It is no accident that the Supreme Court made a rare and possibly unprecedented decision to post Trump v. Slaughter and Trump v. Cook online at the same time on Monday. The first decision held that the president has the power to fire agency heads. The second created an exception for the Federal Reserve.
Usually, decisions are posted as announced, with justices allowed to read their dissents, as Justice Sonia Sotomayor did in Slaughter. But that would have left half an hour between the court announcing that President Donald Trump may control federal agencies and revealing that the Federal Reserve is an exception. Such a delay would have affected financial markets, which Chief Justice John Roberts rightly wanted to avoid.
Roberts’ delicate handling of the two cases is matched by their reasoning. Both Slaughter and Cook rely less on a textual reading of the Constitution than on a historical analysis of how the founding generation practiced the constitutional principles they had just laid down.
Slaughter is the easier case. Starting with the Founders’ writings, Roberts establishes that the Constitution’s authors envisioned a “unity in the Executive” that would allow for both a vigorous president and an accountable one. That unified executive includes the ability to hire and fire agency heads. “The power of appointing and removing executive officers [is] inherent in [the] Executive,” Roberts quotes from Thomas Jefferson’s papers. “He who appoints may remove.”
While the Constitution is silent on removal, the First Congress quickly established the rule. When the House drafted a bill creating the first five government agencies, it initially included language giving the president power to remove the secretary of foreign affairs. Those who believed the Constitution already gave the president that power, including James Madison, had the language removed. The Supreme Court later affirmed this understanding in Ex parte Hennen, Parsons v. United States, and Myers v. United States.
Only in 1935, in Humphrey’s Executor v. United States, did a Supreme Court at odds with President Franklin Roosevelt’s New Deal bless Congress’s attempt to shield the Federal Trade Commission from political accountability. Humphrey’s did not explicitly overturn Myers.
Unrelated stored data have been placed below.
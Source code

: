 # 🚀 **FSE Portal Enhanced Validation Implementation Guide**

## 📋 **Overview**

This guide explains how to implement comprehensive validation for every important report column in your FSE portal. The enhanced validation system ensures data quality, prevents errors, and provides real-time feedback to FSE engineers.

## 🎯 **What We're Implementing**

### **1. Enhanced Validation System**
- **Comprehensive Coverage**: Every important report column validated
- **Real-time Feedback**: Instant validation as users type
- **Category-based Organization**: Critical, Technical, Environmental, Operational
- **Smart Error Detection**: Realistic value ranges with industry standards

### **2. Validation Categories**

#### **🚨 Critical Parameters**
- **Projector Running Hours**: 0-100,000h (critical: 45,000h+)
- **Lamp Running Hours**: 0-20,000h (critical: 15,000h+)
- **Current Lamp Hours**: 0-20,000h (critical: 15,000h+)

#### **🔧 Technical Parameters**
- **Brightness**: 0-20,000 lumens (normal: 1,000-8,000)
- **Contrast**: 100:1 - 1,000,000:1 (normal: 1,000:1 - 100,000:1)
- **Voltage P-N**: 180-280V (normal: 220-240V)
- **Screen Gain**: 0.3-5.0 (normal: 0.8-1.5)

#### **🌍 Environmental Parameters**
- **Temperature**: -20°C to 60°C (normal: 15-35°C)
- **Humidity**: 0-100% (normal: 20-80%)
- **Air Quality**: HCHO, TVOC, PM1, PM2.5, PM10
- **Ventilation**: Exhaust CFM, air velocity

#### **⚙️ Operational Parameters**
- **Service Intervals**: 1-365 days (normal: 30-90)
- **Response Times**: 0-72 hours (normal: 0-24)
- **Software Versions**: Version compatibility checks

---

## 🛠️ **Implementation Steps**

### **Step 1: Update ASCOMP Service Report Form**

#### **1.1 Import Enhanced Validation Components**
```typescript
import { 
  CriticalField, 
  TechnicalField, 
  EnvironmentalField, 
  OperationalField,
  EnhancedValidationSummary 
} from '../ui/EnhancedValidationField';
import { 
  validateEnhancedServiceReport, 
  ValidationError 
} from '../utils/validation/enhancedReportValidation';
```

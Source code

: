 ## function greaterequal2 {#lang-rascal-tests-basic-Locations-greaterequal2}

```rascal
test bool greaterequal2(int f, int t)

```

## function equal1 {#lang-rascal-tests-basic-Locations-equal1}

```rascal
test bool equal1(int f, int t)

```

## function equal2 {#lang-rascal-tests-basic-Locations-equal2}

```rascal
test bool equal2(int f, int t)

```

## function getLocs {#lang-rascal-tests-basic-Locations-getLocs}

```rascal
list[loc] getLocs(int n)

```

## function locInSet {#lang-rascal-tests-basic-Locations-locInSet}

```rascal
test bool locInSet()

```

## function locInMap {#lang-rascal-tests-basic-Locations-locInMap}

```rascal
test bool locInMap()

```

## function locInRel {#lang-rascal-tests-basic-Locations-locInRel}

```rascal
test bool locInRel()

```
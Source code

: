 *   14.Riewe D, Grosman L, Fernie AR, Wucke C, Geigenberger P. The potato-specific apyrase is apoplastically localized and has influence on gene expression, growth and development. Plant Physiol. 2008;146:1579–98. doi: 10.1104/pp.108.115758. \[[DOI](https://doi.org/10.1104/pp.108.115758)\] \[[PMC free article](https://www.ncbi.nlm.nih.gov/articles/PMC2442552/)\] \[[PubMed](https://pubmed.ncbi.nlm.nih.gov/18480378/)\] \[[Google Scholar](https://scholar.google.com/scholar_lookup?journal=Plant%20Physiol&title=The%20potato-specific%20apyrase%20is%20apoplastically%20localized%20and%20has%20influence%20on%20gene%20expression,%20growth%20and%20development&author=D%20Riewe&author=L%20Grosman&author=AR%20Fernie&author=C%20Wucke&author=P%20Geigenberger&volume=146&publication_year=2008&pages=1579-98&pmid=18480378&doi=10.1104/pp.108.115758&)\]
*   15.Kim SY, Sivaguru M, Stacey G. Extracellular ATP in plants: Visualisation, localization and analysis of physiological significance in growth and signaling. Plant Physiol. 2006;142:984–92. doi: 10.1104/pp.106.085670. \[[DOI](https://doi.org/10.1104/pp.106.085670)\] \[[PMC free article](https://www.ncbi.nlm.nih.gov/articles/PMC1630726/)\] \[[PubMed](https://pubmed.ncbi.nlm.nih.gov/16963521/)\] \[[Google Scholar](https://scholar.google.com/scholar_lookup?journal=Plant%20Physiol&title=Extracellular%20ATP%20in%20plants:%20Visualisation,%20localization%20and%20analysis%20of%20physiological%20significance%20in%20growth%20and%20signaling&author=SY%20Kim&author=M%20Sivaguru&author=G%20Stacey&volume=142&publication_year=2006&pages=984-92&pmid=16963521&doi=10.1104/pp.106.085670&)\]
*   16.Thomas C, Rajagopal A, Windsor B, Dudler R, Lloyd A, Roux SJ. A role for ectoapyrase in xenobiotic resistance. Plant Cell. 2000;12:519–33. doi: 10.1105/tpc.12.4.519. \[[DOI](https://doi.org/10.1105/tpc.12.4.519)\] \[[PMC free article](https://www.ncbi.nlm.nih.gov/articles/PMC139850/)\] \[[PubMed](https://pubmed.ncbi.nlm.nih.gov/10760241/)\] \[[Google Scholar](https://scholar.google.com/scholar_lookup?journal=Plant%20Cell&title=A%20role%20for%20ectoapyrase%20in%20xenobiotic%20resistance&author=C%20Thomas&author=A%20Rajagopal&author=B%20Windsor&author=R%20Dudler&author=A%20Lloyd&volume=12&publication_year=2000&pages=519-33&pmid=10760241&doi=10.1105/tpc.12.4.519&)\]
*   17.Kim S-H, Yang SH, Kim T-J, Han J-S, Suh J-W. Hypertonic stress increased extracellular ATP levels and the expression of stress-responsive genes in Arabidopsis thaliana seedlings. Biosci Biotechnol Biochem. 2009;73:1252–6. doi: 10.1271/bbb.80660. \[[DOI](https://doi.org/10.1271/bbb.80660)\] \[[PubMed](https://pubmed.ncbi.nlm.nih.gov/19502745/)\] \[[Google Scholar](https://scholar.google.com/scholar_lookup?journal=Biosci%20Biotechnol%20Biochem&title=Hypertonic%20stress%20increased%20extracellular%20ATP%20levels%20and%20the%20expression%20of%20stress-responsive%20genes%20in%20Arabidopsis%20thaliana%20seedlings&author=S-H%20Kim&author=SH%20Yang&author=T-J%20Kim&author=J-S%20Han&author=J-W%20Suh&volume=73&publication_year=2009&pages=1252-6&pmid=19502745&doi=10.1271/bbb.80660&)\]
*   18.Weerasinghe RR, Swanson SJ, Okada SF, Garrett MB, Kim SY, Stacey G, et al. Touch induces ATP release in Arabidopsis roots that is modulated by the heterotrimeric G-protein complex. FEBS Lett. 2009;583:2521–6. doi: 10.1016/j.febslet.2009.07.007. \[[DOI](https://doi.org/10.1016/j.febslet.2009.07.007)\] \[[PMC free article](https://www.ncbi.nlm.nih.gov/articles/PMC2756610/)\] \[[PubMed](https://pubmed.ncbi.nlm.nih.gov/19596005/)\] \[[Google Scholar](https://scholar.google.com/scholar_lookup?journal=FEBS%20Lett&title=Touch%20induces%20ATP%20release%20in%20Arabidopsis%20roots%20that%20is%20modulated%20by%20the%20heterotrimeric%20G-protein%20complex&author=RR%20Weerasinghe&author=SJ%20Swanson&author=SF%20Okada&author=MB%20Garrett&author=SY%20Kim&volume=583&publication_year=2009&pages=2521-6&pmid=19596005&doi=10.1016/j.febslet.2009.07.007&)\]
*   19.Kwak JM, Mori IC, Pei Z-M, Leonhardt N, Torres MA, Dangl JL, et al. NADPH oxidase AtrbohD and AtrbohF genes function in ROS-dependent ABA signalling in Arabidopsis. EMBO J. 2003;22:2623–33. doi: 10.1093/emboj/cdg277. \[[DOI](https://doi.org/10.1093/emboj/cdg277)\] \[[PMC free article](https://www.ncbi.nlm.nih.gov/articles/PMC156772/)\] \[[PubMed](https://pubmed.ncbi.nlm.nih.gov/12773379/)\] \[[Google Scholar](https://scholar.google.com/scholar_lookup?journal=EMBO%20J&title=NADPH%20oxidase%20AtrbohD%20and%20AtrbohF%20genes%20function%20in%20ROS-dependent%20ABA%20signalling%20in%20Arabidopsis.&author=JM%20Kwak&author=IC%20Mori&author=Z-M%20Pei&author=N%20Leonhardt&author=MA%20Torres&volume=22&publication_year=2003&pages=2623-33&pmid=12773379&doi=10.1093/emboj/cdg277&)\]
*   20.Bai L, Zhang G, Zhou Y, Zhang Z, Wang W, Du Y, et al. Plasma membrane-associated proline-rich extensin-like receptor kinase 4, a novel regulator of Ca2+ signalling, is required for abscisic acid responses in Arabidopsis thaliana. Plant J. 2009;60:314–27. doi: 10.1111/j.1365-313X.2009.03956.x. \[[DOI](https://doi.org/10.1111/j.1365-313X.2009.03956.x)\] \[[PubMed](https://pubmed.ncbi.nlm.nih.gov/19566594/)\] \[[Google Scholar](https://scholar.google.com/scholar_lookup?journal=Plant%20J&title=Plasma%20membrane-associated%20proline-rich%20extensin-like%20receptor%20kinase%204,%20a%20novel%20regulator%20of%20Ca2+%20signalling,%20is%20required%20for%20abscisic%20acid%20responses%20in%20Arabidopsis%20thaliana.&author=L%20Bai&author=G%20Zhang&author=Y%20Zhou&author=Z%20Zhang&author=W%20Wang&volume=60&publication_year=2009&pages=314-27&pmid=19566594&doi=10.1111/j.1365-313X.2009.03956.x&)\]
Instead, the court reasoned that the FTC exercised only “quasi-legislative” and “quasi-judicial” powers and therefore did not fall fully under the Executive Branch.
That presumption was barely true then and is certainly not true today. Congress has piled more power onto the FTC and many so-called independent agencies, including the Securities and Exchange Commission, the Federal Communications Commission, and the National Labor Relations Board. These agencies issue rules, investigate violations, bring enforcement actions, and impose legal consequences on private parties, respectively. These are executive powers that, under the Constitution’s original design, belong to the president.
Roberts’ Slaughter decision calls out the fiction of Humphrey’s Executor and sends it to the dustbin of history. “These officers exercise the President’s power, not their own, and thus must be responsible to him,” Roberts writes. Once that premise is accepted, the constitutional logic of independent agencies collapses. Congress may create offices, define their duties, and require Senate confirmation, but it may not create a headless fourth branch of government exercising executive power beyond presidential control.
That sweeping rejection of Humphrey’s, however, created an immediate problem. If officers who exercise executive power must answer to the president, then why not the governors of the Federal Reserve, who not only set monetary policy but also supervise and regulate banks?
Having used Slaughter to restore the general rule of presidential removal, Roberts had to explain in Cook why the most powerful independent agency in Washington was not merely another branch of the same tree.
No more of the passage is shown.